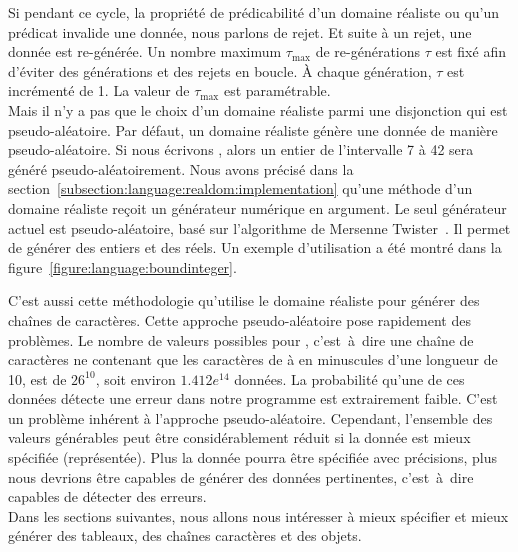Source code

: Si pendant ce cycle, la propriété de prédicabilité d'un domaine réaliste ou
qu'un prédicat invalide une donnée, nous parlons de {\strong rejet}. Et suite à
un rejet, une donnée est re-générée. Un nombre maximum $\tau_\mathrm{max}$ de
re-générations $\tau$ est fixé afin d'éviter des générations et des rejets en
boucle. À chaque génération, $\tau$ est incrémenté de 1. La valeur de
$\tau_\mathrm{max}$ est paramétrable. \\

Mais il n'y a pas que le choix d'un domaine réaliste parmi une disjonction qui
est pseudo-aléatoire. Par défaut, un domaine réaliste génère une donnée de
manière pseudo-aléatoire.  Si nous écrivons , alors un
entier de l'intervalle 7 à 42 sera généré pseudo-aléatoirement. Nous avons
précisé dans la section~\ref{subsection:language:realdom:implementation} qu'une
méthode  d'un domaine réaliste reçoit un générateur numérique en
argument. Le seul générateur actuel est pseudo-aléatoire, basé sur l'algorithme
de Mersenne Twister~. Il permet de générer des entiers et
des réels. Un exemple d'utilisation a été montré dans la
figure~\ref{figure:language:boundinteger}.

C'est aussi cette méthodologie qu'utilise le domaine réaliste  pour
générer des chaînes de caractères. Cette approche pseudo-aléatoire pose
rapidement des problèmes. Le nombre de valeurs possibles pour , c'est~à~dire une chaîne de caractères ne contenant que les caractères
de  à  en minuscules d'une longueur de 10, est de $26^{10}$,
soit environ $1.412e^{14}$ données. La probabilité qu'une de ces données détecte
une erreur dans notre programme est extrairement faible. C'est un problème
inhérent à l'approche pseudo-aléatoire. Cependant, l'ensemble des valeurs
générables peut être considérablement réduit si la donnée est mieux spécifiée
(représentée). Plus la donnée pourra être spécifiée avec précisions, plus nous
devrions être capables de générer des données pertinentes, c'est~à~dire capables
de détecter des erreurs. \\

Dans les sections suivantes, nous allons nous intéresser à mieux spécifier et
mieux générer des tableaux, des chaînes caractères et des objets.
============
— HOW TO COMPLETE THIS TASK —
Where the listing above has a line with "précisé dans la", start there, and output every line exactly through the line with "rapidement des problèmes.", which is also included.

— TASK ANSWER —
précisé dans la section~\ref{subsection:language:realdom:implementation} qu'une
méthode  d'un domaine réaliste reçoit un générateur numérique en
argument. Le seul générateur actuel est pseudo-aléatoire, basé sur l'algorithme
de Mersenne Twister~. Il permet de générer des entiers et
des réels. Un exemple d'utilisation a été montré dans la
figure~\ref{figure:language:boundinteger}.

C'est aussi cette méthodologie qu'utilise le domaine réaliste  pour
générer des chaînes de caractères. Cette approche pseudo-aléatoire pose
rapidement des problèmes. Le nombre de valeurs possibles pour , c'est~à~dire une chaîne de caractères ne contenant que les caractères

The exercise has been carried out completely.